(PROVIDED DATA begins)

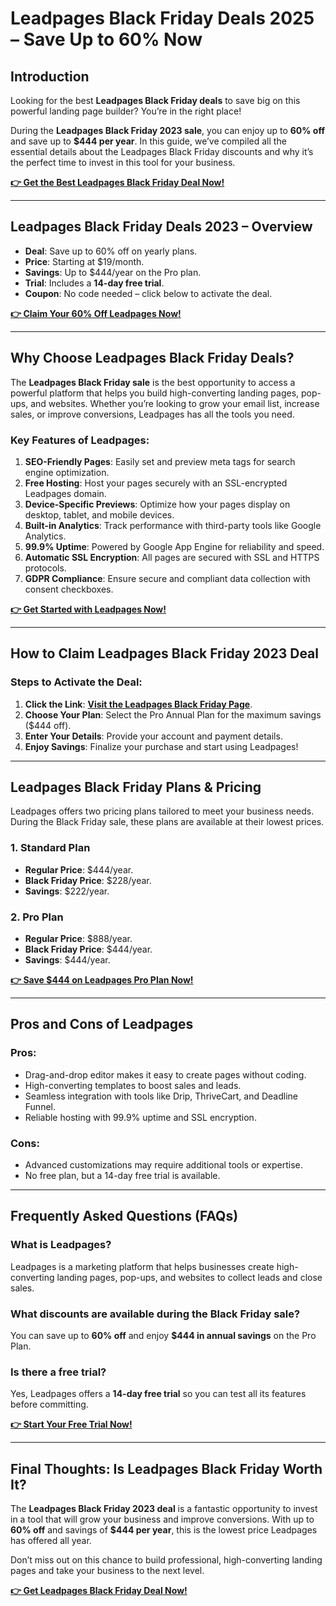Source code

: # Leadpages Black Friday Deals 2025 – Save Up to 60% Now

## Introduction

Looking for the best **Leadpages Black Friday deals** to save big on this powerful landing page builder? You’re in the right place! 

During the **Leadpages Black Friday 2023 sale**, you can enjoy up to **60% off** and save up to **$444 per year**. In this guide, we’ve compiled all the essential details about the Leadpages Black Friday discounts and why it’s the perfect time to invest in this tool for your business.

[**👉 Get the Best Leadpages Black Friday Deal Now!**](https://bit.ly/LEadPages)

---

## Leadpages Black Friday Deals 2023 – Overview

- **Deal**: Save up to 60% off on yearly plans.
- **Price**: Starting at $19/month.
- **Savings**: Up to $444/year on the Pro plan.
- **Trial**: Includes a **14-day free trial**.
- **Coupon**: No code needed – click below to activate the deal.

[**👉 Claim Your 60% Off Leadpages Now!**](https://bit.ly/LEadPages)

---

## Why Choose Leadpages Black Friday Deals?

The **Leadpages Black Friday sale** is the best opportunity to access a powerful platform that helps you build high-converting landing pages, pop-ups, and websites. Whether you’re looking to grow your email list, increase sales, or improve conversions, Leadpages has all the tools you need.

### Key Features of Leadpages:
1. **SEO-Friendly Pages**: Easily set and preview meta tags for search engine optimization.
2. **Free Hosting**: Host your pages securely with an SSL-encrypted Leadpages domain.
3. **Device-Specific Previews**: Optimize how your pages display on desktop, tablet, and mobile devices.
4. **Built-in Analytics**: Track performance with third-party tools like Google Analytics.
5. **99.9% Uptime**: Powered by Google App Engine for reliability and speed.
6. **Automatic SSL Encryption**: All pages are secured with SSL and HTTPS protocols.
7. **GDPR Compliance**: Ensure secure and compliant data collection with consent checkboxes.

[**👉 Get Started with Leadpages Now!**](https://bit.ly/LEadPages)

---

## How to Claim Leadpages Black Friday 2023 Deal

### Steps to Activate the Deal:
1. **Click the Link**: [**Visit the Leadpages Black Friday Page**](https://bit.ly/LEadPages).
2. **Choose Your Plan**: Select the Pro Annual Plan for the maximum savings ($444 off).
3. **Enter Your Details**: Provide your account and payment details.
4. **Enjoy Savings**: Finalize your purchase and start using Leadpages!

---

## Leadpages Black Friday Plans & Pricing

Leadpages offers two pricing plans tailored to meet your business needs. During the Black Friday sale, these plans are available at their lowest prices.

### 1. Standard Plan
- **Regular Price**: $444/year.
- **Black Friday Price**: $228/year.
- **Savings**: $222/year.

### 2. Pro Plan
- **Regular Price**: $888/year.
- **Black Friday Price**: $444/year.
- **Savings**: $444/year.

[**👉 Save $444 on Leadpages Pro Plan Now!**](https://bit.ly/LEadPages)

---

## Pros and Cons of Leadpages

### Pros:
- Drag-and-drop editor makes it easy to create pages without coding.
- High-converting templates to boost sales and leads.
- Seamless integration with tools like Drip, ThriveCart, and Deadline Funnel.
- Reliable hosting with 99.9% uptime and SSL encryption.

### Cons:
- Advanced customizations may require additional tools or expertise.
- No free plan, but a 14-day free trial is available.

---

## Frequently Asked Questions (FAQs)

### **What is Leadpages?**
Leadpages is a marketing platform that helps businesses create high-converting landing pages, pop-ups, and websites to collect leads and close sales.

### **What discounts are available during the Black Friday sale?**
You can save up to **60% off** and enjoy **$444 in annual savings** on the Pro Plan.

### **Is there a free trial?**
Yes, Leadpages offers a **14-day free trial** so you can test all its features before committing.

[**👉 Start Your Free Trial Now!**](https://bit.ly/LEadPages)

---

## Final Thoughts: Is Leadpages Black Friday Worth It?

The **Leadpages Black Friday 2023 deal** is a fantastic opportunity to invest in a tool that will grow your business and improve conversions. With up to **60% off** and savings of **$444 per year**, this is the lowest price Leadpages has offered all year.

Don’t miss out on this chance to build professional, high-converting landing pages and take your business to the next level.

[**👉 Get Leadpages Black Friday Deal Now!**](https://bit.ly/LEadPages)
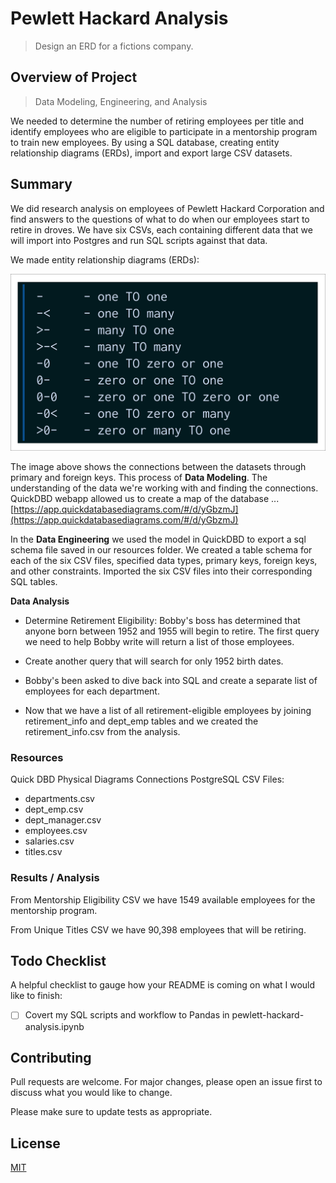 # Pewlett Hackard Analysis

> Design an ERD for a fictions company.

## Overview of Project

> Data Modeling, Engineering, and Analysis

We needed to determine the number of retiring employees per title and identify employees who are eligible to participate in a mentorship program to train new employees. By using a SQL database, creating entity relationship diagrams (ERDs), import and export large CSV datasets.

## Summary

We did research analysis on employees of Pewlett Hackard Corporation and find answers to the questions of what to do when our employees start to retire in droves. We have six CSVs, each containing different data that we will import into Postgres and run SQL scripts against that data.

We made entity relationship diagrams (ERDs):

![Quick DBD Physical Diagrams Connections](resources/quickDBDCheatSheet.png)

The image above shows the connections between the datasets through primary and foreign keys. This process of **Data Modeling**. The understanding of the data we're working with and finding the connections. QuickDBD webapp allowed us to create a map of the database ... [https://app.quickdatabasediagrams.com/#/d/yGbzmJ](https://app.quickdatabasediagrams.com/#/d/yGbzmJ)

In the **Data Engineering** we used the model in QuickDBD to export a sql schema file saved in our resources folder. We created a table schema for each of the six CSV files, specified data types, primary keys, foreign keys, and other constraints. Imported the six CSV files into their corresponding SQL tables.

**Data Analysis**

- Determine Retirement Eligibility: Bobby's boss has determined that anyone born between 1952 and 1955 will begin to retire. The first query we need to help Bobby write will return a list of those employees.

- Create another query that will search for only 1952 birth dates.

- Bobby's been asked to dive back into SQL and create a separate list of employees for each department.

- Now that we have a list of all retirement-eligible employees by joining retirement_info and dept_emp tables and we created the retirement_info.csv from the analysis.

### Resources

Quick DBD Physical Diagrams Connections
PostgreSQL
CSV Files:

- departments.csv
- dept_emp.csv
- dept_manager.csv
- employees.csv
- salaries.csv
- titles.csv

### Results / Analysis

From Mentorship Eligibility CSV we have 1549 available employees for the mentorship program.

From Unique Titles CSV we have 90,398 employees that will be retiring.

## Todo Checklist

A helpful checklist to gauge how your README is coming on what I would like to finish:

- [ ] Covert my SQL scripts and workflow to Pandas in pewlett-hackard-analysis.ipynb

## Contributing

Pull requests are welcome. For major changes, please open an issue first to discuss what you would like to change.

Please make sure to update tests as appropriate.

## License

[MIT](https://choosealicense.com/licenses/mit/)

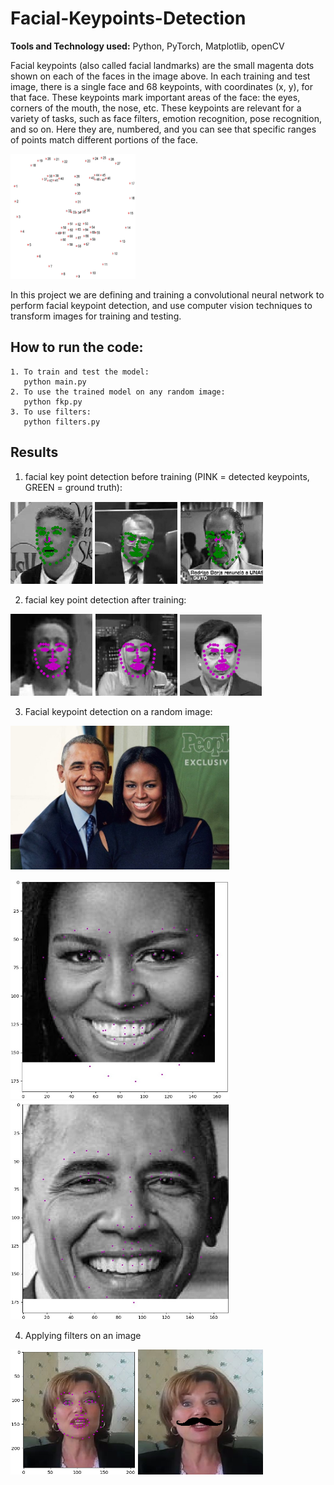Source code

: # Facial-Keypoints-Detection
**Tools and Technology used:** Python, PyTorch, Matplotlib, openCV

Facial keypoints (also called facial landmarks) are the small magenta dots shown on each of the faces in the image above. In each training and test image, there is a single face and 68 keypoints, with coordinates (x, y), for that face. These keypoints mark important areas of the face: the eyes, corners of the mouth, the nose, etc. These keypoints are relevant for a variety of tasks, such as face filters, emotion recognition, pose recognition, and so on. Here they are, numbered, and you can see that specific ranges of points match different portions of the face.

<img src="images/images/landmarks.jpg"  width="200" height="200"> 

In this project we are defining and training a convolutional neural network to perform facial keypoint detection, and use computer vision techniques to transform images for training and testing.

## How to run the code:
    1. To train and test the model:
       python main.py 
    2. To use the trained model on any random image:
       python fkp.py
    3. To use filters:
       python filters.py

## Results
1. facial key point detection before training (PINK = detected keypoints, GREEN = ground truth):

![Image added](before_train/res0.png)  ![Image added](before_train/res1.png)  ![Image added](before_train/res2.png)

2. facial key point detection after training:

![Image added](saved_images/res0.png)   ![Image added](saved_images/res1.png)   ![Image added](saved_images/res2.png)

3. Facial keypoint detection on a random image:

<img src="images/images/obamas.jpg"  width="350" height="230">

<img src="saved_images/1.jpg"  width="350" height="350">      <img src="saved_images/2.jpg"  width="350" height="350">

4. Applying filters on an image

<img src="saved_images/fkp_detected.png"  width="200" height="200">      <img src="saved_images/final_filtered.png"  width="200" height="200">
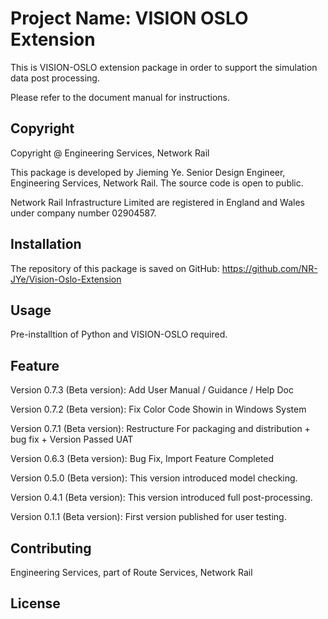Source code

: # Project Name: VISION OSLO Extension

This is VISION-OSLO extension package in order to support the simulation data post processing.

Please refer to the document manual for instructions.

## Copyright

Copyright @ Engineering Services, Network Rail

This package is developed by Jieming Ye. Senior Design Engineer, Engineering Services, Network Rail.
The source code is open to public.

Network Rail Infrastructure Limited are registered in England and Wales under company number 02904587.

## Installation
The repository of this package is saved on GitHub:
https://github.com/NR-JYe/Vision-Oslo-Extension

## Usage
Pre-installtion of Python and VISION-OSLO required.

## Feature
Version 0.7.3 (Beta version): Add User Manual / Guidance / Help Doc

Version 0.7.2 (Beta version): Fix Color Code Showin in Windows System

Version 0.7.1 (Beta version): Restructure For packaging and distribution + bug fix + Version Passed UAT

Version 0.6.3 (Beta version): Bug Fix, Import Feature Completed

Version 0.5.0 (Beta version): This version introduced model checking.

Version 0.4.1 (Beta version): This version introduced full post-processing.

Version 0.1.1 (Beta version): First version published for user testing.

## Contributing
Engineering Services, part of Route Services, Network Rail

## License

(PROVIDED DATA ends)

BRIEF>
When a line in the records above holds "Physical", that line is to be reported.

SOLUTION TO THE PROBLEM>
![Quick DBD Physical Diagrams Connections](resources/quickDBDCheatSheet.png)
Quick DBD Physical Diagrams Connections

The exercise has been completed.